Preferential homing of tumor-infiltrating lymphocytes in tumor-bearing mice.

In view of the current interest in the use of lymphoid cells in adoptive immunotherapy of patients with advanced cancer, we have studied the homing patterns of various lymphoid effector cells in mammary-tumor-bearing mice. Single-cell suspensions of total splenocytes, natural killer (NK) cells, and lymphokine-activated killer (LAK) cells were prepared from the spleens of C3H/OuJ mice. Tumor-infiltrating lymphocytes (TIL) were isolated from mammary adenocarcinomas excised from retired breeder females of the same substrain.

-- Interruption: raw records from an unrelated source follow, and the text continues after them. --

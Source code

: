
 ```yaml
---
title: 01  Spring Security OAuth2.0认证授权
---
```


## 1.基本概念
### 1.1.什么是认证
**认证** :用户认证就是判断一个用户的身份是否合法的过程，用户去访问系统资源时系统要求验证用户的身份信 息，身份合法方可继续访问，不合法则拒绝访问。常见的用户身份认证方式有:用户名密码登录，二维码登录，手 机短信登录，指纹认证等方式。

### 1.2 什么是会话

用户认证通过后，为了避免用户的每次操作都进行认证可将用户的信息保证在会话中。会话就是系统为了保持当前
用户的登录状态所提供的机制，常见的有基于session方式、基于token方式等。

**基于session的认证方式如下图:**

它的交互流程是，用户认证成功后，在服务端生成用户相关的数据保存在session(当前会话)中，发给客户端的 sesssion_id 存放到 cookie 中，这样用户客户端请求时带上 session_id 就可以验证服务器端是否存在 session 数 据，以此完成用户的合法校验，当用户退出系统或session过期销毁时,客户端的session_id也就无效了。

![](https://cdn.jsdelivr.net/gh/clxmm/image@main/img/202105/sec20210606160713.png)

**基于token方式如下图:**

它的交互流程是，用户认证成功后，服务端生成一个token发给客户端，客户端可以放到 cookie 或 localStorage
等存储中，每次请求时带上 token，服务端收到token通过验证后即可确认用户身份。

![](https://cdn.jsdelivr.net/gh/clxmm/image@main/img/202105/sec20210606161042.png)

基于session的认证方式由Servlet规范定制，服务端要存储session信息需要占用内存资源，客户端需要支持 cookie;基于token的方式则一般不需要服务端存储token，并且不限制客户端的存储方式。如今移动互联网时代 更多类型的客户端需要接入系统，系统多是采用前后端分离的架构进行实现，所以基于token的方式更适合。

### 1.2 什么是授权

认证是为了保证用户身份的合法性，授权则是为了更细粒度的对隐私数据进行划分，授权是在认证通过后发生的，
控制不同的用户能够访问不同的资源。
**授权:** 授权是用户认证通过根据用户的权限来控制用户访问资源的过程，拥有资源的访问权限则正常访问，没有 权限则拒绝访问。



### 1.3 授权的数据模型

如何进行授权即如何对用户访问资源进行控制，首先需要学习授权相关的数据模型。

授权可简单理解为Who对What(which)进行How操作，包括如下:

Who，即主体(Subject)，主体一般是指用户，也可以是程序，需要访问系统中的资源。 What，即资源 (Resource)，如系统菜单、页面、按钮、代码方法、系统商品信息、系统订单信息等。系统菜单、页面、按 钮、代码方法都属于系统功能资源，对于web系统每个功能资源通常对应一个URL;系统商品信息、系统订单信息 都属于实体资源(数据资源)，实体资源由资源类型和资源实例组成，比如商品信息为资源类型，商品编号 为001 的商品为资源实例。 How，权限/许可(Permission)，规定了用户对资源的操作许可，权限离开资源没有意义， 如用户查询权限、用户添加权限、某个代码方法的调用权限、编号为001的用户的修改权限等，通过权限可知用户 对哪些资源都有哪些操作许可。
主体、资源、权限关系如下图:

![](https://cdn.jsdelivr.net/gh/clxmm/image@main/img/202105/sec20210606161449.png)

Effector cells were labeled with indium-111 and injected via a tail vein into female C3H/OuJ mice bearing one or more mammary tumors. Twenty-four hours after administration, total splenocytes, NK cells, and LAK cells distributed themselves evenly between normal mammary tissue and mammary adenocarcinomas. Only TIL had a higher concentration in tumors than in corresponding normal mammary tissue. The ability of the different lymphocyte preparations to lyse YAC-1 cells was determined by means of a 4-h 51Cr-release cytotoxicity assay. Cells harvested from LAK cell cultures and further enriched by centrifugation through a discontinuous Percoll gradient and interleukin-2 (IL-2)-stimulated TIL demonstrated the highest levels of cytotoxicity, while total splenocytes and fresh TIL were characterized by the lowest levels. Since IL-2-stimulated TIL were highly cytotoxic and exhibited better tumor localization than both NK cells and LAK cells in this system, they may be the lymphoid effectors of choice for adoptive immunotherapy of advanced cancer.